Pela qualidade que já tem atualmente e pelos investimentos que está a fazer olhando para o futuro, a HTC está na linha da frente no que diz respeito à realidade virtual. Sendo a realidade virtual um dos grandes mercados digitais dos próximos cinco a dez anos, então talvez tivesse feito mais sentido para a Google fazer uma proposta pela divisão HTC Vive.
Se por ano já são vendidos 1,47 mil milhões de smartphones a nível global – valores da IDC relativos a 2016 -, as vendas de equipamentos de realidade virtual são ainda muito marginais. Se a ideia é lucrar com a venda de hardware, então também nesta perspetiva seria uma área muito mais interessante para investimento, mesmo tendo em consideração os simpáticos lucros que os smartphones topo de gama garantem.
Cumprir o plano
É também preciso ter em conta que ao investir na realidade virtual a Google não estaria a fazer qualquer desvio do seu roteiro. A tecnológica já deixou bem claro que a realidade virtual vai ser um dos seus pilares para o futuro.
A empresa começou por democratizar a realidade virtual através dos Google Cardboard, depois decidiu ‘profissionalizar’ a sua proposta através do ecossistema Daydream e dos óculos Daydream View e já revelou planos para criar óculos de realidade virtual que dispensam smartphones.
Para que a realidade virtual possa de facto afirmar-se junto dos consumidores é importante que não esteja dependente de dispositivos externos, pelo que sim, os smartphones serão importantes para experiências VR, mas provavelmente só nesta fase de expansão inicial.
A Google até foi buscar o líder de design da Vive à HTC há alguns meses, pelo que investir na restante equipa não seria algo assim tão estranho.
Claro que se a Google quisesse comprar a divisão Vive da HTC teria de desembolsar mais do que os 1,1 mil milhões de dólares que deu pelos engenheiros e designers da divisão mobile.
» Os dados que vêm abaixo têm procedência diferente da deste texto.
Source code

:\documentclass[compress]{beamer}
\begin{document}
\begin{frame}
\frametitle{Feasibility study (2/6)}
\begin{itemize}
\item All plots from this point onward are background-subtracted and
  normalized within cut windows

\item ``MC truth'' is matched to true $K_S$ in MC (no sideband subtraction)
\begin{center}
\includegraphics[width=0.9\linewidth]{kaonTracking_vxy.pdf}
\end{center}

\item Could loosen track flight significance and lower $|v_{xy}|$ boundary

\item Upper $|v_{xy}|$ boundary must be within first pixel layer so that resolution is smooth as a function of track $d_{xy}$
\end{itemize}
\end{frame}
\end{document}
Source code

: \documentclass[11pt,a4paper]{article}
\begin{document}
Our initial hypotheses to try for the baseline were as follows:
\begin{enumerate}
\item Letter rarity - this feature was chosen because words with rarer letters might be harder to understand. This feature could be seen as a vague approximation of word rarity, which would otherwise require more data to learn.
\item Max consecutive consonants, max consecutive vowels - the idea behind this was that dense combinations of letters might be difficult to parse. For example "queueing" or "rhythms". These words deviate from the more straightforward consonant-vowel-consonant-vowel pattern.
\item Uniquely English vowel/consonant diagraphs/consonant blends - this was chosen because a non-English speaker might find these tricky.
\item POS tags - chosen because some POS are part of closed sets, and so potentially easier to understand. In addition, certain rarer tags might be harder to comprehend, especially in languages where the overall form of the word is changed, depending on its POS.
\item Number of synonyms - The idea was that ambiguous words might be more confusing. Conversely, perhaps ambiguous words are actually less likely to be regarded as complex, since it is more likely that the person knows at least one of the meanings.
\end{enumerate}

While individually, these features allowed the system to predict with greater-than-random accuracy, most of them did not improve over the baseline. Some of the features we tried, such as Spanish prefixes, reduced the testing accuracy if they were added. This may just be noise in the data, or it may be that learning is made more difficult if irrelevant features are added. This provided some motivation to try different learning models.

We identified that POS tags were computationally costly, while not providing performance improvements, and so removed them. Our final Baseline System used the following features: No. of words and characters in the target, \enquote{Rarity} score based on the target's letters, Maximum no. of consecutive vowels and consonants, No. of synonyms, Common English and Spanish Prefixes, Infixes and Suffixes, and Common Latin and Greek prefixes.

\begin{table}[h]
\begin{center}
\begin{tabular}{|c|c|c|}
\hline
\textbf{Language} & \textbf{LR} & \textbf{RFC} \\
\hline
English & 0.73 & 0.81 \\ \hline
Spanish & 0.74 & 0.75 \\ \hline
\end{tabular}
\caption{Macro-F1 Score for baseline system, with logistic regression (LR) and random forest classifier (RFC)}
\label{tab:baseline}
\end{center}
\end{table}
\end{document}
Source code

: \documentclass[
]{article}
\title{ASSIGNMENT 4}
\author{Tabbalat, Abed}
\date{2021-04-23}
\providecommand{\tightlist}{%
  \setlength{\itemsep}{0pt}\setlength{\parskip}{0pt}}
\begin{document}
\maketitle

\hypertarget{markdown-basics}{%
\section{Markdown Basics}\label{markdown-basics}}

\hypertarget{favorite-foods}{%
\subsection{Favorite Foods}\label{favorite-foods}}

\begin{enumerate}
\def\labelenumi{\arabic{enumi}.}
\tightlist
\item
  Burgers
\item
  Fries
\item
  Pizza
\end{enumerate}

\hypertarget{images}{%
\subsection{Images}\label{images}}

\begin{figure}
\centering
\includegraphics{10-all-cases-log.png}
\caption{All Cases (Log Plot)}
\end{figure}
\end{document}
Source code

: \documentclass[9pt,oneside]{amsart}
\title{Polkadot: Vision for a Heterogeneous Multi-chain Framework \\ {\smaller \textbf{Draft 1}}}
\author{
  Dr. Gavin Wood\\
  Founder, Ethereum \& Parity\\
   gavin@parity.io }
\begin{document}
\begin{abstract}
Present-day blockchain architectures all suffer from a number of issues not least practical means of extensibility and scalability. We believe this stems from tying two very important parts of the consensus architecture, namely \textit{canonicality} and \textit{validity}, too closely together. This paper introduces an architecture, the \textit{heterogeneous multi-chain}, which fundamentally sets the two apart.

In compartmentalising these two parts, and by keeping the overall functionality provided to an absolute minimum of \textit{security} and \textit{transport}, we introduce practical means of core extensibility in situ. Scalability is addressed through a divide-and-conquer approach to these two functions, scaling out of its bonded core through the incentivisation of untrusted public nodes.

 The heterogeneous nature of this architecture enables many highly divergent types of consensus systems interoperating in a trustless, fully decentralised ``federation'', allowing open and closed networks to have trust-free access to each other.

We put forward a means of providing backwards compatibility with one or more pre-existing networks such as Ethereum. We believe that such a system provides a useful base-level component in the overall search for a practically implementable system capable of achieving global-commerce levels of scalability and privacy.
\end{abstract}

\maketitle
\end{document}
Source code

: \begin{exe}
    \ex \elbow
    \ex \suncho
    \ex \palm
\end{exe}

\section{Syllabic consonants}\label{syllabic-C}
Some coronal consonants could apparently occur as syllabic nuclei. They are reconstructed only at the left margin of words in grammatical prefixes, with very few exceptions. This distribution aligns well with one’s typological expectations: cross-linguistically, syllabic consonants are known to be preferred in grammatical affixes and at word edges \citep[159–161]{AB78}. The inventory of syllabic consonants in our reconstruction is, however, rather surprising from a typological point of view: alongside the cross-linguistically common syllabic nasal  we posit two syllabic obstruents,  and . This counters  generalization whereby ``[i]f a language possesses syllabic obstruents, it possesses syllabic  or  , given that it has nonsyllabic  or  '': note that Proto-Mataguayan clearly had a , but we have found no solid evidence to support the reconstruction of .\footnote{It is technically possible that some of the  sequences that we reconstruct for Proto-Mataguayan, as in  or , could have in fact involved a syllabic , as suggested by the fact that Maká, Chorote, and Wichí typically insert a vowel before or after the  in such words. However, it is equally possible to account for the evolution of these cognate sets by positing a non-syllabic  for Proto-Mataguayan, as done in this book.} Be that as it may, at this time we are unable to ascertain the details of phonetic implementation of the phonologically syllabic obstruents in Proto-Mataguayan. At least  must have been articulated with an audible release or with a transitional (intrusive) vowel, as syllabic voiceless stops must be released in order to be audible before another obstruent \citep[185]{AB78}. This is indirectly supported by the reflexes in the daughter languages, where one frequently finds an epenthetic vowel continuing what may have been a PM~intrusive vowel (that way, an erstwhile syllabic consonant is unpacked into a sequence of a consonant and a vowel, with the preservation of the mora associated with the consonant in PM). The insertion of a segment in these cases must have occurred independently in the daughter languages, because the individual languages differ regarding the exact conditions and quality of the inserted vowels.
Basta pensar que o Facebook, em 2014, pagou dois mil milhões de dólares pela Oculus.
O negócio até pode não ter acontecido agora, mas tendo em conta todos estes factores de interesse mútuo, e sabendo que a Google tem uma relação especial com a HTC, provavelmente como não tem com outro fabricante de hardware, quem sabe se no futuro vão existir novidades nesta área.
“Ainda são os primeiros dias da divisão de hardware da Google. Estamos focamos em construir as nossas capacidades centrais, enquanto criamos um portfólio de produtos que dão às pessoas uma experiência única e agradável apenas possibilitada pela junção do melhor software Google (…) com hardware desenhado de forma cuidadosa”. Palavra de Rick Osterloh.